DT: We had a very engaged discussion about the current state of affairs in the New York art world. We discussed what is happening in Chelsea, the district where the NY galleries moved when they left Soho in the 90’s. Aside from a handful of exhibits I found the district had a predominately cold, regulated, corporate feel to it. I noticed a strong sense of “formatting” in the art: a glorified “graphic design.” It did not resemble, for all it’s pros and cons, the more dynamic varieties of art and individual dealer’s tastes on display in the Soho galleries throughout the 80’s.

NA: What is your take on the art world right now?

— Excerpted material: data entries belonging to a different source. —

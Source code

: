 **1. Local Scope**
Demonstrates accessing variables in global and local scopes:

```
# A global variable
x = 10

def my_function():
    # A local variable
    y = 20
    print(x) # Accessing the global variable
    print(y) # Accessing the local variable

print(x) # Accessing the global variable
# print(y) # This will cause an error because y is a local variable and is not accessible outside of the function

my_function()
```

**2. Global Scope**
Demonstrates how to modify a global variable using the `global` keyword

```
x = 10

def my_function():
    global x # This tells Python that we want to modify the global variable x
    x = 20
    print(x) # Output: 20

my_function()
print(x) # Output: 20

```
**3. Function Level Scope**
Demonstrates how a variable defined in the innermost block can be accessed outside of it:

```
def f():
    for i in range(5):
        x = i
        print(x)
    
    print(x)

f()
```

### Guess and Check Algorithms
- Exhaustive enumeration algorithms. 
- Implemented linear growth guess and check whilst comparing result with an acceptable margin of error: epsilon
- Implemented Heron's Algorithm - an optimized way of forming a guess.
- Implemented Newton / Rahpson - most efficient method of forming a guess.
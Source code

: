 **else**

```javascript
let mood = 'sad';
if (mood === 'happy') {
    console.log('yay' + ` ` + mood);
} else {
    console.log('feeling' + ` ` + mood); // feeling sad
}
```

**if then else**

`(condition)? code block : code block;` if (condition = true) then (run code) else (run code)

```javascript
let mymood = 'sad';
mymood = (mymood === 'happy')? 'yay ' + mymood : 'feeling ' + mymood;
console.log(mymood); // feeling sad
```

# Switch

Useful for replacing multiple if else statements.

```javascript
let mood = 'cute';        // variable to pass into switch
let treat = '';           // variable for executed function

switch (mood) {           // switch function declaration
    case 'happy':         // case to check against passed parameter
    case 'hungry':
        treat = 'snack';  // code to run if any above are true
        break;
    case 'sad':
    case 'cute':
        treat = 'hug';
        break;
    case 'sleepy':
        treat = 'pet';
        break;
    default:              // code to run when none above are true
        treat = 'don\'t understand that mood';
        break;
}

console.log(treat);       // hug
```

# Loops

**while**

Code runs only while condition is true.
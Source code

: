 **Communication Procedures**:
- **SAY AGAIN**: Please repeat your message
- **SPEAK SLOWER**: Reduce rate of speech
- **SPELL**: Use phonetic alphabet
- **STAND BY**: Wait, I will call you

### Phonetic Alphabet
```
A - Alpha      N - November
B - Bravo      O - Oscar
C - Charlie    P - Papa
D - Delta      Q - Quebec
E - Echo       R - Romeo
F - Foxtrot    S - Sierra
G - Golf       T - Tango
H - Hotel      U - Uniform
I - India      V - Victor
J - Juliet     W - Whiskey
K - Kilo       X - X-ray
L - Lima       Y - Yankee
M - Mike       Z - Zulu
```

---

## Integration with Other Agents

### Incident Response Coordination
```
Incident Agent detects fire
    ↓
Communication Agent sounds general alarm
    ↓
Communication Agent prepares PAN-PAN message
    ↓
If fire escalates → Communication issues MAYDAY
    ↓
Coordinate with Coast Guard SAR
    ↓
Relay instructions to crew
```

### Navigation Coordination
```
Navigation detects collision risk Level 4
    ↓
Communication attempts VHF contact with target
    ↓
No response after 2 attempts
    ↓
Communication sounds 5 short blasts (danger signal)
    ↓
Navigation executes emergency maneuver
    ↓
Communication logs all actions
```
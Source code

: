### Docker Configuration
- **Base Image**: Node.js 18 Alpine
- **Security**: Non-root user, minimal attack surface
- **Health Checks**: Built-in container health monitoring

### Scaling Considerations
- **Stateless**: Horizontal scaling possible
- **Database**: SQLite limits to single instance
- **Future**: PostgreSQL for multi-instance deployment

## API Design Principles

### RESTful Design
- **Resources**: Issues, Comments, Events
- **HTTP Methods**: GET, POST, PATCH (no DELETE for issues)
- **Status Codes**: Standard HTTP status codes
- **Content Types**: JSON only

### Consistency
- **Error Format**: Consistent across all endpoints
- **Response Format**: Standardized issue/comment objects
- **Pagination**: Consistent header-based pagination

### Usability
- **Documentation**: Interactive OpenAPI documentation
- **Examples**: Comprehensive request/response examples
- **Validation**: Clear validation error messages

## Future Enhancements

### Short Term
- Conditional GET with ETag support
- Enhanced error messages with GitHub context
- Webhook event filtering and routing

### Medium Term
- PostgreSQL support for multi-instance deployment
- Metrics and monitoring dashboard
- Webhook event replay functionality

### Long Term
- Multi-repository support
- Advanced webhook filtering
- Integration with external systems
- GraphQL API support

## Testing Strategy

DT: The artists of tomorrow are being formed in the art schools of today, and to understand today we need to understand how we got here. Over the years I have observed a gradual moratorium put on importance of skill and subjective content within art, whether expressionist or traditional. This had been happening since the 60’s in conjunction with the growth of minimal and conceptual art. In general these movements that had the effect of slowly repressing and freeze-drying emotion. I have noticed that Expressionism in particular, that most subjective of art movements, has been deliberately excluded from the art world since the early 90’s. The last artists to reflect this were the German and Italian Neo-Expressionists and Susan Rothenberg in the US during the 1980’s. Certainly not all Expressionism from the 1980’s lives up to the greatest tension which art is capable of, but the overview was at least a lot richer than it is now.

This rigorous trend of banishing emotion from art persisted from the 90’s into the present. Ever more stringent and narrow models of influence, based predominately on Warhol and Duchamp, have been overwhelmingly emphasized in university art programs. This has extinguished the inherently intuitive and visual nature of art and replaced it with postmodern-based theory, fashion, design, entertainment, and kitsch culture. Like the political Neo Conservative labeling of “liberal” as a bad word, so has all sense of intuitive gesture or feeling, or even traditional skill in art been cleverly diminished through ideological browbeating and the misappropriation of French Deconstructionist writers as a power wielding rhetoric.

Unfortunately the numbing the effects of this ideological power grab has made glaring problems of exclusion look invisible, indeed nonexistent, from within art education and the art establishment. The situation in some programs has become so ideologically extreme that several skill-oriented teachers I know have discouraged skill-sympathetic students from applying to their programs. They wanted to save them the considerable expense and grief of entering a very hostile anti-art, anti-aesthetic, anti-tradition, even anti-historical environment which would be against the teaching of the very subjects the applying students were interested in.

Furthermore I find it hard to imagine that out of the hundreds of thousands of artists living in New York City when 9/11 occurred there has not arisen within the mainstream any kind art that is capable of expressing a profound reaction to this traumatic event, or its turbulent aftermath over the last 7 years. The difference is dramatic when compared with the Modernist response to their own era a century ago. This strange silence is testament to a real inadequacy within the art world, a sign of irreparable breakdown. I am concerned how that very insufficient world poses itself as a sterile model for our current system of art “education.” Arthur Miller had once stated in an interview from the early 90’s that great plays were no longer written was because the “good enough play” was no longer being written. Similarly the drastic (postmodern) attrition of, and undercutting of support for any basis of value on which to cultivate a genuinely creative art world has derailed the context by which anything truly significant can arise or even survive.